Barely mentioning the reason for the stop — state law prohibits driving over the center line or with a broken light — he peppered the driver and five passengers with questions: "Licencias?" "You have identification?" "These guys work with you very long?"

After several backup deputies arrived, they determined that the men were not being smuggled, although some appeared to be here illegally and were turned over to the Border Patrol.

"I think word is getting out, and they are skirting around us," Deputy Scott said later as he cruised without finding much suspicious activity.

The Border Patrol has not taken a position on the state law or the efforts to enforce it, a spokesman, Jesus Rodriguez, said.

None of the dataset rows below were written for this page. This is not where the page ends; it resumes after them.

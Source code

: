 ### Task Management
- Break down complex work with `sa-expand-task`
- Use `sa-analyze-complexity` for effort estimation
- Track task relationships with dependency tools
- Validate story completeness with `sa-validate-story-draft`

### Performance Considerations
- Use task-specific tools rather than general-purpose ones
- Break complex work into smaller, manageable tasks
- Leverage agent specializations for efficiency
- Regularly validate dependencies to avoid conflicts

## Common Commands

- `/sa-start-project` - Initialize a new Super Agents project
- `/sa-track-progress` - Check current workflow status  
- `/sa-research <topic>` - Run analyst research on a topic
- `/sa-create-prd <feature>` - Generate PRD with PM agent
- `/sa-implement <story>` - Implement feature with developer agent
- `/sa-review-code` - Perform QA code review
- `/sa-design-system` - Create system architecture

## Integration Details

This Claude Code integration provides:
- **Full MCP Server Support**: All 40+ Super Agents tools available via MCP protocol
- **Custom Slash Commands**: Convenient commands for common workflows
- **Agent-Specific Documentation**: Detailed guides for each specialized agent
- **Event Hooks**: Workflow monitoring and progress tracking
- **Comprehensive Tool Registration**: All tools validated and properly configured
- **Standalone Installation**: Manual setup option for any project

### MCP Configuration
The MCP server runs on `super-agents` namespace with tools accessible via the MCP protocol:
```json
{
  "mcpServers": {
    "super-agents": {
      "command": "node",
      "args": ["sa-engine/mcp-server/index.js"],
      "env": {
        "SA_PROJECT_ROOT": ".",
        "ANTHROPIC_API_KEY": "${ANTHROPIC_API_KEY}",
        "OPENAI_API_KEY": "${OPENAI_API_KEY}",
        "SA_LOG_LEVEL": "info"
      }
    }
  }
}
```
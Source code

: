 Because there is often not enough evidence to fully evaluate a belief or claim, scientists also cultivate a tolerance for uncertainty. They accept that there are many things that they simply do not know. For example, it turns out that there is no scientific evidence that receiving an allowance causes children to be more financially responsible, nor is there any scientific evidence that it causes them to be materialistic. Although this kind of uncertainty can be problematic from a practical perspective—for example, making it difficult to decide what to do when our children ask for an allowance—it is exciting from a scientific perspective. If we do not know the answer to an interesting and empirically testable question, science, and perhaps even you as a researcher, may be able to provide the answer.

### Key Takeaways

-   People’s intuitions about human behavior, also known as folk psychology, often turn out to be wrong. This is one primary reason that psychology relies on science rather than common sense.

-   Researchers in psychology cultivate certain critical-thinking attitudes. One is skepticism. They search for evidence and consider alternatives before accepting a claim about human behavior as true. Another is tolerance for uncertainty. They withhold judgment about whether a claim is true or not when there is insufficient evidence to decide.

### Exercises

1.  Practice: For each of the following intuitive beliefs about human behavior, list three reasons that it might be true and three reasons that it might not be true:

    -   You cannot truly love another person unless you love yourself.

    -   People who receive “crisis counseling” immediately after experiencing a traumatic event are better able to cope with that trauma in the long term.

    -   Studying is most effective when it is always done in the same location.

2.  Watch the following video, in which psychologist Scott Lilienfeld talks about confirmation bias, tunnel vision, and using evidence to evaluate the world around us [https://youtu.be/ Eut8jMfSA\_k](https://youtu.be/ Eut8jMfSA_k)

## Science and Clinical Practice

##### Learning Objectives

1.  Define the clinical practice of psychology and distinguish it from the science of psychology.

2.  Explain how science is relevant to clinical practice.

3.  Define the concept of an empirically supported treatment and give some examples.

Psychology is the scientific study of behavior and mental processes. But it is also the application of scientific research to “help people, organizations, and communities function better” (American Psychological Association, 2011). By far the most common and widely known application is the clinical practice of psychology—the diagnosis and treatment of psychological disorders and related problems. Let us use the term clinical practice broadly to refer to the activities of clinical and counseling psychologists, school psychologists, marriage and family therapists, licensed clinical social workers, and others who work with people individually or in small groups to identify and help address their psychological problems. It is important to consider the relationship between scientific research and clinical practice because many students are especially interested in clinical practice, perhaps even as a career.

It may be easy to dismiss the sheriff as grandstanding, and he promises a television-friendly event on Wednesday to begin expanded posse patrols, but last November he won a fourth term. An editorial in The Arizona Republic that criticized the patrol as "knee jerk" also credited him with an "unerring ability to gauge public opinion."

A statewide poll of 380 voters from April 20 to 23 by Arizona State University and KAET-TV in Tempe showed broad support for more stringent border security, with 57 percent favoring building a fence there.

Opinion split over making it a serious crime to be here illegally, with 51 percent opposed to such a move and 48 percent opposed to making it a felony to help illegal immigrants. The poll has a margin of sampling error of plus or minus five percentage points.

Sheriff Arpaio's cellphone ringtone plays "My Way" by Frank Sinatra. "I have enough confidence with the Maricopa community," he said in his 19th-floor office here, the walls decorated with clippings of news coverage. "If not, that's the way the ball bounces."